=== LISTED RECORDS ===
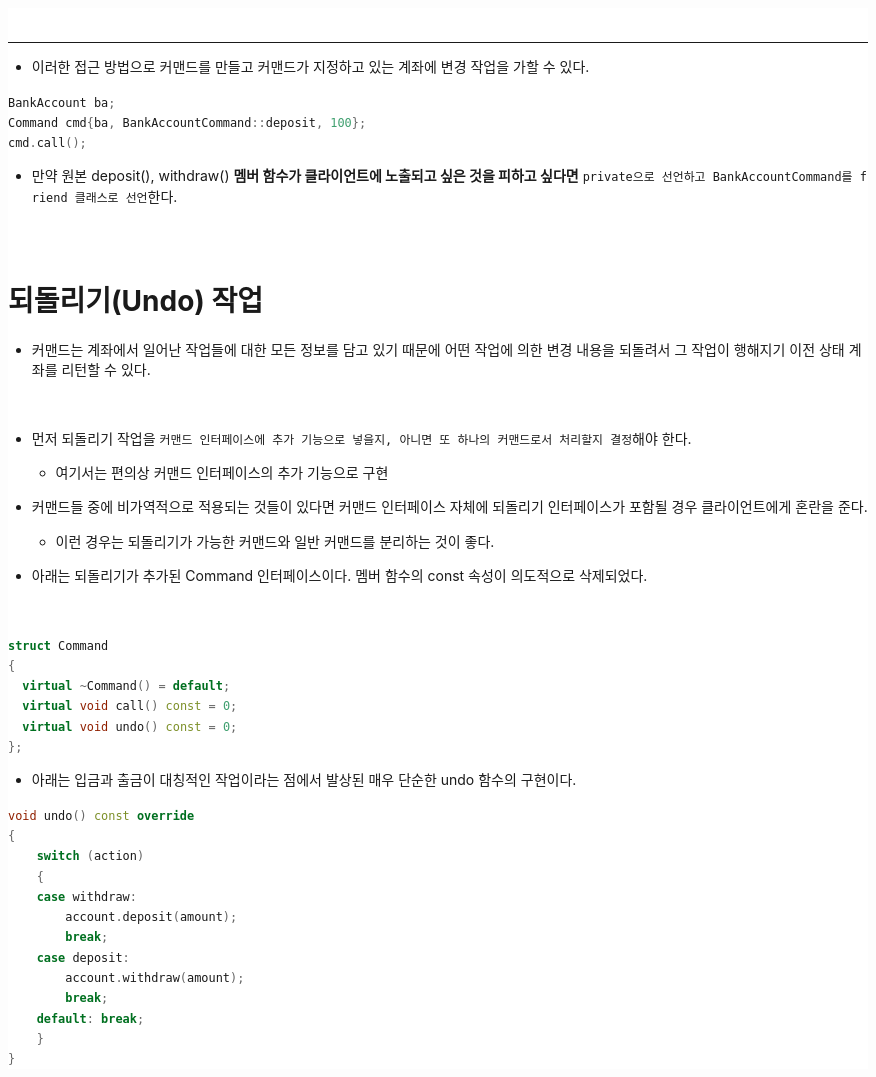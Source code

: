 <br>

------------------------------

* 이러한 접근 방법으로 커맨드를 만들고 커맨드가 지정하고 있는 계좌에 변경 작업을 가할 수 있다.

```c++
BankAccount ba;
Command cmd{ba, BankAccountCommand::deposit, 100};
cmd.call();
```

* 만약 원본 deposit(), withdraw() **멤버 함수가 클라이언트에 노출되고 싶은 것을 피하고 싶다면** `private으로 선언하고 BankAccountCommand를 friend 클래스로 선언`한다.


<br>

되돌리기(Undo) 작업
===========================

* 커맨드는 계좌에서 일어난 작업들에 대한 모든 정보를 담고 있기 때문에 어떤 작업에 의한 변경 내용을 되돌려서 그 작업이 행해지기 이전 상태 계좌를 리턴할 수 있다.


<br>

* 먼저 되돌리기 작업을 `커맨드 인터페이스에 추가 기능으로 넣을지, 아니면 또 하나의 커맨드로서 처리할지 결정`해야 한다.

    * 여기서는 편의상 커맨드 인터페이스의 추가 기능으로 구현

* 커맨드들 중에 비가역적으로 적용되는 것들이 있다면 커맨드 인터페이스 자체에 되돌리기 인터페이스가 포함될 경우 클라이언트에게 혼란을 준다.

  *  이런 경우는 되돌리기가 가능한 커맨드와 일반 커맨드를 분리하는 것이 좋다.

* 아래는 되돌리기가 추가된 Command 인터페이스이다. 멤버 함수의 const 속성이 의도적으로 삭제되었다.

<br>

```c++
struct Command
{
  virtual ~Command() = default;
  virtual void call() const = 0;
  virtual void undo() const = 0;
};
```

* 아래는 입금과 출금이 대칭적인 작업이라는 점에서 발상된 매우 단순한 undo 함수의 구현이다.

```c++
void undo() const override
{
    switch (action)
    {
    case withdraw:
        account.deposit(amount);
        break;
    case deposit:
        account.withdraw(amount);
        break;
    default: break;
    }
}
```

...

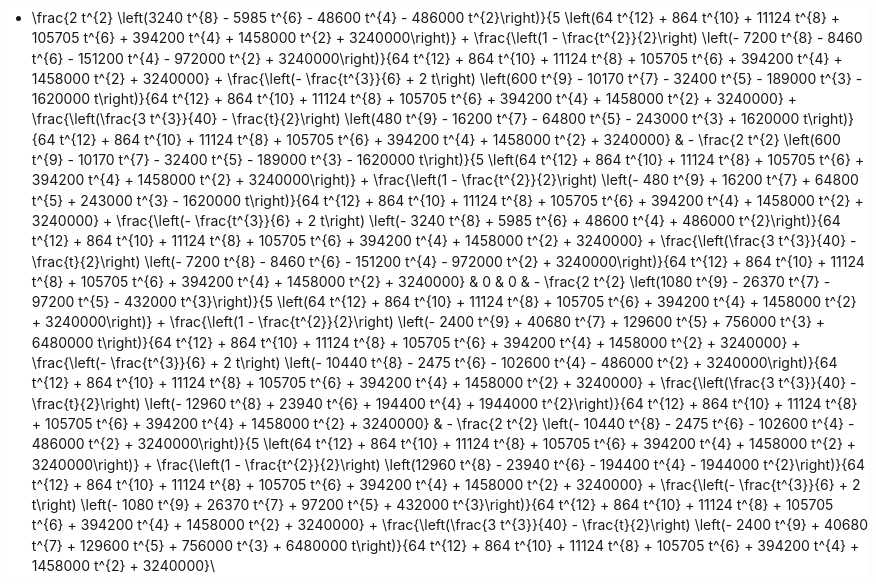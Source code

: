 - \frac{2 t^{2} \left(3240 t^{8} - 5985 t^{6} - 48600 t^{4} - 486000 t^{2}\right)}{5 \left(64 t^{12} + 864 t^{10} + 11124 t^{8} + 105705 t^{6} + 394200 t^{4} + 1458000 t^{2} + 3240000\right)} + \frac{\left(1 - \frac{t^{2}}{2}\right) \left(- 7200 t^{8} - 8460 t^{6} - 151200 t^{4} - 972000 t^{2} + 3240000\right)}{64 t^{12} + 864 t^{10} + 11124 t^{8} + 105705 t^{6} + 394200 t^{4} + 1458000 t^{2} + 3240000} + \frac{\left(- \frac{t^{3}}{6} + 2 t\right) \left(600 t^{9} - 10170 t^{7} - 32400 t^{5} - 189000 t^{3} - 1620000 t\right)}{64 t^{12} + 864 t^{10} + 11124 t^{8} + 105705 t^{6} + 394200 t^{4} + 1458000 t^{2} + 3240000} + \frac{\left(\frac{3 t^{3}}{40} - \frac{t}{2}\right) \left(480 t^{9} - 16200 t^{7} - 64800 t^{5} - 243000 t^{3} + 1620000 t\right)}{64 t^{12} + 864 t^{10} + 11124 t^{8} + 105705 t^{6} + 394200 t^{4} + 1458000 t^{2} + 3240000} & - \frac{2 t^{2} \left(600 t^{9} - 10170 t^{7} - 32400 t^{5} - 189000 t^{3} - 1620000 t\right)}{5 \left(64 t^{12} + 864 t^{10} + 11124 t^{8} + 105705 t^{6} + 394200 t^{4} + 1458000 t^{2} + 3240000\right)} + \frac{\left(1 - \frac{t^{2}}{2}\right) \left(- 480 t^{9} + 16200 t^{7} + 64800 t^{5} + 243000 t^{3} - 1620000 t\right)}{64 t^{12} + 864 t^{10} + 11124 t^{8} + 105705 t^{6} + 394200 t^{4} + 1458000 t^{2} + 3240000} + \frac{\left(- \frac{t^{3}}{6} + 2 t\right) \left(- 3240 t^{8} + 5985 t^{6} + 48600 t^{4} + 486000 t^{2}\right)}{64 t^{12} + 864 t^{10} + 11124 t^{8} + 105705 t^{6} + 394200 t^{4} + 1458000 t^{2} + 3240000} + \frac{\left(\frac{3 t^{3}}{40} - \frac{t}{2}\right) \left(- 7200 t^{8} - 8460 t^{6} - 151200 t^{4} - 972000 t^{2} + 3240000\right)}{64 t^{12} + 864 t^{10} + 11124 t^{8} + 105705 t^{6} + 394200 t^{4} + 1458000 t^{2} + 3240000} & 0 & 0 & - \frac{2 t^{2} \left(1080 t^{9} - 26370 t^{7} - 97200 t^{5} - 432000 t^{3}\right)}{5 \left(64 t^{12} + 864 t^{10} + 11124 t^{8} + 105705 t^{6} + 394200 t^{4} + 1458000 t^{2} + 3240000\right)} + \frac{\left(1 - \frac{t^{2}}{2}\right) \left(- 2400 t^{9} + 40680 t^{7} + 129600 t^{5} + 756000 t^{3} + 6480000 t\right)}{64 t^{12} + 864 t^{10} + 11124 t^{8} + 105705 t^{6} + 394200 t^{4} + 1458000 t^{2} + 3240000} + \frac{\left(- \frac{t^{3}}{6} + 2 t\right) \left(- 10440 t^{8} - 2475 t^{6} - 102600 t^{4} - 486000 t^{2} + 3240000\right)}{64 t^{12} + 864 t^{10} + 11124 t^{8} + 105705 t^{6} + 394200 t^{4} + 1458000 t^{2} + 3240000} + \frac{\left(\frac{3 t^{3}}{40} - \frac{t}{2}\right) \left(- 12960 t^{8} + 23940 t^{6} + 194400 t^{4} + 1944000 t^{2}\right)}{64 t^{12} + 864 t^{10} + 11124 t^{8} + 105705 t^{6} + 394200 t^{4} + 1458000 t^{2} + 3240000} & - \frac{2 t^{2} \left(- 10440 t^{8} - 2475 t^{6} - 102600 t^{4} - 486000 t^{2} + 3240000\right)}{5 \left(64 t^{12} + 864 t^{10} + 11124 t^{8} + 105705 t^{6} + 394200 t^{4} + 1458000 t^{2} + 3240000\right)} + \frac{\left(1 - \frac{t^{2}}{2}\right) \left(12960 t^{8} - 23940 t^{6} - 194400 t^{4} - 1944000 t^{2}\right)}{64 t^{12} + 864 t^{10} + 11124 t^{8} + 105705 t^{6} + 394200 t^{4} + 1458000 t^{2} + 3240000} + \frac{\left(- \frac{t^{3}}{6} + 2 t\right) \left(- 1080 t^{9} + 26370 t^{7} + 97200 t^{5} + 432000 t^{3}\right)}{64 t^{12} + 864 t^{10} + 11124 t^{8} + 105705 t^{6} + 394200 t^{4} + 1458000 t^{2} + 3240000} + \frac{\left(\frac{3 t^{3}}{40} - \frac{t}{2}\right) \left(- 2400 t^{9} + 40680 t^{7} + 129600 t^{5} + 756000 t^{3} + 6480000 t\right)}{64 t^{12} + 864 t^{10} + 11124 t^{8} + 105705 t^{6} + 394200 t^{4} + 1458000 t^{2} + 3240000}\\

* * *

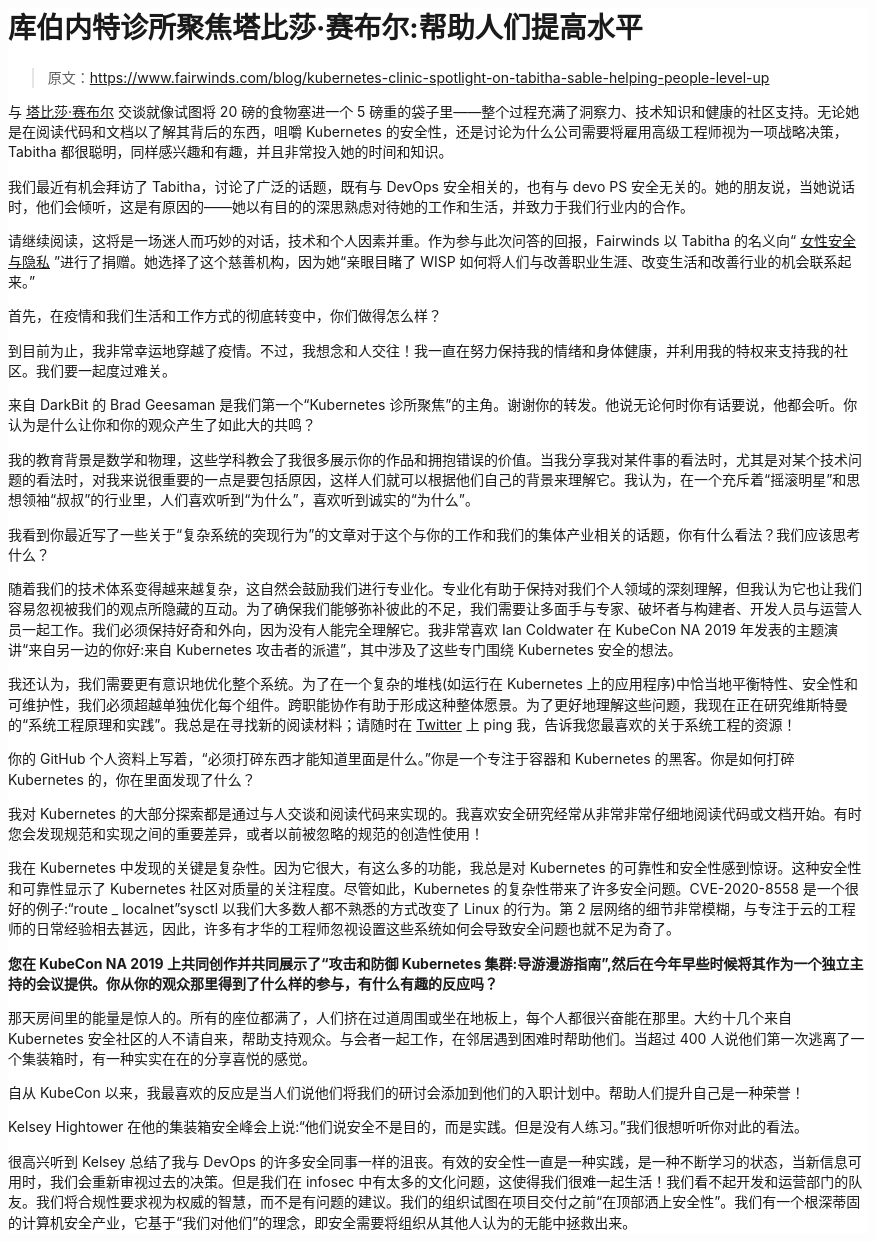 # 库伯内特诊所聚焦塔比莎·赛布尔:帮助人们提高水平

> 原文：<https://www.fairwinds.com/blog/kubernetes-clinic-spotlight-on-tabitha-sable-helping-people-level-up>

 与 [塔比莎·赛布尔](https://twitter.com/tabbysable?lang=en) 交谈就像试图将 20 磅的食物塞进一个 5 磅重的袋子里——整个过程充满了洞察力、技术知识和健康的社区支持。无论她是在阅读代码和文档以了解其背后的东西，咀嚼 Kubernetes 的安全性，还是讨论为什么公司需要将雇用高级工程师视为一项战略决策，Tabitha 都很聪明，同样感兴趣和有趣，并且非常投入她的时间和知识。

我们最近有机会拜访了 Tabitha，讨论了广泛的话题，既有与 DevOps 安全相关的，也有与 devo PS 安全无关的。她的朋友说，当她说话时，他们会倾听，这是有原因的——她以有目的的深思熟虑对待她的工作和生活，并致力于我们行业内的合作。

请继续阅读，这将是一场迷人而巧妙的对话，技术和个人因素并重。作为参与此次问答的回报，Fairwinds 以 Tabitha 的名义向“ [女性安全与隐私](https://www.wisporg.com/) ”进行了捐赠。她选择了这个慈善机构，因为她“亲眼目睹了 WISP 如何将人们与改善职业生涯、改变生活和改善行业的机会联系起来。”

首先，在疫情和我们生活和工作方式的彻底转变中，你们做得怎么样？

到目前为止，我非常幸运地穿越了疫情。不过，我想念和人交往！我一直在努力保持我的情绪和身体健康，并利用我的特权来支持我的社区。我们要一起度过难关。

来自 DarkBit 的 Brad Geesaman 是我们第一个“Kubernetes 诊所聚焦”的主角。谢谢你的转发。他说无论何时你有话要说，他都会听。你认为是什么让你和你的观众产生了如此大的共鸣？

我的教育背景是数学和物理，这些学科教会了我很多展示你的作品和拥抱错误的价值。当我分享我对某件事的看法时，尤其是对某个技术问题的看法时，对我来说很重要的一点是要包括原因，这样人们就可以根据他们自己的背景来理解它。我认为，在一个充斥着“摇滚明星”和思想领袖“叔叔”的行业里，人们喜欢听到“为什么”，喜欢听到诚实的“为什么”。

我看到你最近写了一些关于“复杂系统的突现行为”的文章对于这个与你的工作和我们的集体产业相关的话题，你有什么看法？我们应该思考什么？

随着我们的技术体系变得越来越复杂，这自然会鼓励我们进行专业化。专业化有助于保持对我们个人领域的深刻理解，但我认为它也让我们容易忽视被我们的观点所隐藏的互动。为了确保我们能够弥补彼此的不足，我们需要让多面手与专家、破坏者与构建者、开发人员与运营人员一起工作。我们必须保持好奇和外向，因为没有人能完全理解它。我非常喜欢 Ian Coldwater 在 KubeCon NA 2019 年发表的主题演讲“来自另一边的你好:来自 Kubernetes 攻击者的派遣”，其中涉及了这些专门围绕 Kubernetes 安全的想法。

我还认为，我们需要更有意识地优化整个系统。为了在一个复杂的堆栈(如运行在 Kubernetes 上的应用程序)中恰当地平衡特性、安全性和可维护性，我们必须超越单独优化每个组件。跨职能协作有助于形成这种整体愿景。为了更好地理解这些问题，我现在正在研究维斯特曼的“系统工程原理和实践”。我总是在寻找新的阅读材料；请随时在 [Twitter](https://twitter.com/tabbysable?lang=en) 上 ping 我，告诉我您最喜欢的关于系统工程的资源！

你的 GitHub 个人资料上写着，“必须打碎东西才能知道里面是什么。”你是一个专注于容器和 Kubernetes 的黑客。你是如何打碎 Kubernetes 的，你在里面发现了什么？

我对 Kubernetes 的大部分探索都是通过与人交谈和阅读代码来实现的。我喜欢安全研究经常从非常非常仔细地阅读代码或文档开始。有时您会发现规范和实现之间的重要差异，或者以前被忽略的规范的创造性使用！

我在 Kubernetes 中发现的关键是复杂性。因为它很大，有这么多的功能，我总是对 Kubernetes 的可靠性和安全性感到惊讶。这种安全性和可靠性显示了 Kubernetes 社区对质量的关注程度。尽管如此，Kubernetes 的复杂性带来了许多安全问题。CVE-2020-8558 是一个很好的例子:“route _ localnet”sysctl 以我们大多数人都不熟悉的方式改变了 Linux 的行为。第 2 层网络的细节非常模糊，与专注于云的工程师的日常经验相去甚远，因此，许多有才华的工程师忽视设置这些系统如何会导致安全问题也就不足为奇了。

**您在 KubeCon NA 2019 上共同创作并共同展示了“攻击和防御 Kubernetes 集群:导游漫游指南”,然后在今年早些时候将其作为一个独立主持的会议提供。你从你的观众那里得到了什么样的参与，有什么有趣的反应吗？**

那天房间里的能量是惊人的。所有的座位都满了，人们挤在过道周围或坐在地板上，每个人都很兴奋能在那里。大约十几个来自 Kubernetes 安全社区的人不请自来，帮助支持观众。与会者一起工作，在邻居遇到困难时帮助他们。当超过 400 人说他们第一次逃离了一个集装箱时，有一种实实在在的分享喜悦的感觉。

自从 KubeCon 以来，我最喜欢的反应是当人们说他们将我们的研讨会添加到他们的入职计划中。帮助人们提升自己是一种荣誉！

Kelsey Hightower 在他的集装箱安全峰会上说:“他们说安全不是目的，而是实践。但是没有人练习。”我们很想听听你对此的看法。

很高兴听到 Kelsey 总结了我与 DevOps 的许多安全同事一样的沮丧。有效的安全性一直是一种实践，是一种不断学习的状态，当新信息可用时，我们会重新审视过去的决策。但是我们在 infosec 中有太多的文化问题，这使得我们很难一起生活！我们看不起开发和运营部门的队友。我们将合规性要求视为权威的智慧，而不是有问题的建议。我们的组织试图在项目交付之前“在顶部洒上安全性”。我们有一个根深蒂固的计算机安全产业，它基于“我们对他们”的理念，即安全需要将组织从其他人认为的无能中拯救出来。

=== TASK DETAILS ===
The expected answer is a copy of each line in the records that holds the word "void".

=== OUTPUT OF THE EXERCISE ===
  virtual void call() const = 0;
  virtual void undo() const = 0;
void undo() const override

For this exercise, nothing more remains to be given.